Craftsman 536.8818 Manual Online: engine specifications, Auger Drive Belt, Chain Lubrication, Snow Thrower. Horsepower 8 Hp Displacement 206 Cc Bore 68Mm (2.677 In.) Stroke 56Mm (2.205 In.) Gasoline 3 Quarts Capacity (Unleaded) Oil Capacity (18 Oz Capacity) 5W30 Spark Plug: Champion...




www.manualslib.com


----------



## sledman8002002 (Jan 20, 2021)

I vote misprint.


----------



## Darby (Dec 18, 2020)

Big Block Dave said:


> I’m getting my hands on a free 8 hp 27” craftsman through a friend.. model 536 881800.
> 
> When I look up the manual online it says it’s a 206 cc Briggs. This can’t possibly be 8 hp?
> 
> Your thoughts?


My small frame Simplicity 860 has a 206cc 8hp B+S. engine is a 12E394 Its been absolutely great.


----------



## Oneacer (Jan 3, 2011)

Either it's not a 8HP, 27 inch machine, or you have the wrong number in the model#.


----------



## Big Block Dave (Oct 28, 2021)

Oneacer said:


> Either it's not a 8HP, 27 inch machine, or you have the wrong number in the model#.

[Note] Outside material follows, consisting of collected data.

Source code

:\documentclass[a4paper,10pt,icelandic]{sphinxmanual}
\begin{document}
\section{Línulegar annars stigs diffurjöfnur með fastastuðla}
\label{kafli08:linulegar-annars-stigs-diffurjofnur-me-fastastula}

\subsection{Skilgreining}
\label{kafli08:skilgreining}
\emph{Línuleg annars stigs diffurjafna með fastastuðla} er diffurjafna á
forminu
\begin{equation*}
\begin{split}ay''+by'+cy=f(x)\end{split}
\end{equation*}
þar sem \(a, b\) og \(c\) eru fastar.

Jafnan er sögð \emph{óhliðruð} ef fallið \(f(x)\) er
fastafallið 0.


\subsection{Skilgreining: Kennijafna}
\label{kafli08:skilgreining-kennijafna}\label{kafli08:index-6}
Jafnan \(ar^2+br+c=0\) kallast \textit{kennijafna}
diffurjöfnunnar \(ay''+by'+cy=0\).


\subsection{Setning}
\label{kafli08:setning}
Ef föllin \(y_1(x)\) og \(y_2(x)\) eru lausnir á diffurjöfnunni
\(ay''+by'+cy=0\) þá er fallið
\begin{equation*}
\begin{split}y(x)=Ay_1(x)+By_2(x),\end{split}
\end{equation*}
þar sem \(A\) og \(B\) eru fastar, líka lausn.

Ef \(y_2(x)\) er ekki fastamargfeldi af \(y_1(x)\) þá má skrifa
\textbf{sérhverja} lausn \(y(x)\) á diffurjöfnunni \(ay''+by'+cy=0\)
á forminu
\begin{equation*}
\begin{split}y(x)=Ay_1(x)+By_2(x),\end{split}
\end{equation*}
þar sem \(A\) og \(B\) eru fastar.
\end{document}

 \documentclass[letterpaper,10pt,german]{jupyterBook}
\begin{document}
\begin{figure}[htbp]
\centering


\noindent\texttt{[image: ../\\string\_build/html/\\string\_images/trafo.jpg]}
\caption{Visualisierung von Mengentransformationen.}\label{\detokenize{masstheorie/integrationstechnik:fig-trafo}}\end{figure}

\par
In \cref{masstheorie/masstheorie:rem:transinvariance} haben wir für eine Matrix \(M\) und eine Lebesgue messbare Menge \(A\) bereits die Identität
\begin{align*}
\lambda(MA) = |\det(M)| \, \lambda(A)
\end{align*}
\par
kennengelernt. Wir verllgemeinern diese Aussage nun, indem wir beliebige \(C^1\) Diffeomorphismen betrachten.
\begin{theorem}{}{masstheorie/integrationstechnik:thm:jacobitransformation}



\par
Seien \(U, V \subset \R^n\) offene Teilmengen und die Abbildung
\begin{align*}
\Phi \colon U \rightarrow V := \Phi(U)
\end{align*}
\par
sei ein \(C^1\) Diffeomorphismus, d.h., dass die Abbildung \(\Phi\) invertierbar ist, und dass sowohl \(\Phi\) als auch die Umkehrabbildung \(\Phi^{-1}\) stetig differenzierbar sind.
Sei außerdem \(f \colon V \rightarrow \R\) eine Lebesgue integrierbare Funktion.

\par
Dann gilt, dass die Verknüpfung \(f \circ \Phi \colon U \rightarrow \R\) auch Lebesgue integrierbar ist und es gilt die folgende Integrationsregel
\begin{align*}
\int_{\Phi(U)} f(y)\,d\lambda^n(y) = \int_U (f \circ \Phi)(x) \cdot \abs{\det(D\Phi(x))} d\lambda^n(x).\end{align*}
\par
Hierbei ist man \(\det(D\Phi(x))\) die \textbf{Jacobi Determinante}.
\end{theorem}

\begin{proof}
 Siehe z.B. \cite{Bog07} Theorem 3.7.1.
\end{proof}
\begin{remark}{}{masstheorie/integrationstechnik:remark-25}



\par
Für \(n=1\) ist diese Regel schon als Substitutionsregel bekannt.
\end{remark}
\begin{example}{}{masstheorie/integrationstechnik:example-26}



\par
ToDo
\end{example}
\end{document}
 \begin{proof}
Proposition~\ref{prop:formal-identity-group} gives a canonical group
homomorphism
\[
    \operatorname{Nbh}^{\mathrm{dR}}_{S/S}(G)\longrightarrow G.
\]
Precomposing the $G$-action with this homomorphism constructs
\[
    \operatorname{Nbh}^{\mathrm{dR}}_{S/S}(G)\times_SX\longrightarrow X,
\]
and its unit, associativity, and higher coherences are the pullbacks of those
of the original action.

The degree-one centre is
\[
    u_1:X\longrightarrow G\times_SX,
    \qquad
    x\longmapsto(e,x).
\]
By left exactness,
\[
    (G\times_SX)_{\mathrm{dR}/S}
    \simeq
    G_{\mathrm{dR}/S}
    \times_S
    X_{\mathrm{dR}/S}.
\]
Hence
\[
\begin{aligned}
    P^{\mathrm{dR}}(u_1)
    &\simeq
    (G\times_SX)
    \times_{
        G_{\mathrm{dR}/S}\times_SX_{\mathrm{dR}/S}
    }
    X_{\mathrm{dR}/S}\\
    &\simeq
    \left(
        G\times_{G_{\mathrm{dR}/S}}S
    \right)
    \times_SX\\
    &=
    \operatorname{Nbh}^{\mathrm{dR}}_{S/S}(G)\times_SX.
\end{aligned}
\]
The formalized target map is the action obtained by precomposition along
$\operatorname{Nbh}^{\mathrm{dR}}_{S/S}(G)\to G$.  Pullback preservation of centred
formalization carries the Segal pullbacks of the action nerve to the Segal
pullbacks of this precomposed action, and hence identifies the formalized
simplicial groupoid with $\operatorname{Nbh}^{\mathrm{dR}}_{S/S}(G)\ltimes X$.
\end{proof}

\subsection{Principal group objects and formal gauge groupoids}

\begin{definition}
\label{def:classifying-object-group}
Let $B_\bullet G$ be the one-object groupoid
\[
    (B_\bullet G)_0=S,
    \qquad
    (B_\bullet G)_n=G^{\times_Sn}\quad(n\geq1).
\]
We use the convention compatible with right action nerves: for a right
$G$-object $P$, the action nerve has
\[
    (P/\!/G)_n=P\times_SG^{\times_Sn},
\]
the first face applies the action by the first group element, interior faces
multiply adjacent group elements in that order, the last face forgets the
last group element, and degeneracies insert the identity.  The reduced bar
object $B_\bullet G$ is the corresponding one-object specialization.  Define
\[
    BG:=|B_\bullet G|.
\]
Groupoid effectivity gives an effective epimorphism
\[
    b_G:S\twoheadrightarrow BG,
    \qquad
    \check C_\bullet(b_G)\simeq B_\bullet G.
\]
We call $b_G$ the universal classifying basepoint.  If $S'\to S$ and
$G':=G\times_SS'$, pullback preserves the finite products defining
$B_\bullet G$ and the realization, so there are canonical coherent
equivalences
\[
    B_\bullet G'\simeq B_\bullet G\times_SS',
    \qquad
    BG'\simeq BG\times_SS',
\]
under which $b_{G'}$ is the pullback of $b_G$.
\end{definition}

I read it right off the picture on the tag on the machine. 

I googled the manual for that part #

This is a link to the page in the manual Engine Specifications; Auger Drive Belt; Chain Lubrication - Craftsman 536.8818 Operator's Manual [Page 19] | ManualsLib


----------



## deezlfan (Nov 8, 2017)

The engine for that model blower is a Briggs 12E114-0268E, a 8hp OHV engine. It is right there in the manual.


----------



## Big Block Dave (Oct 28, 2021)

deezlfan said:


> The engine for that model blower is a Briggs 12E114-0268E, a 8hp OHV engine. It is right there in the manual.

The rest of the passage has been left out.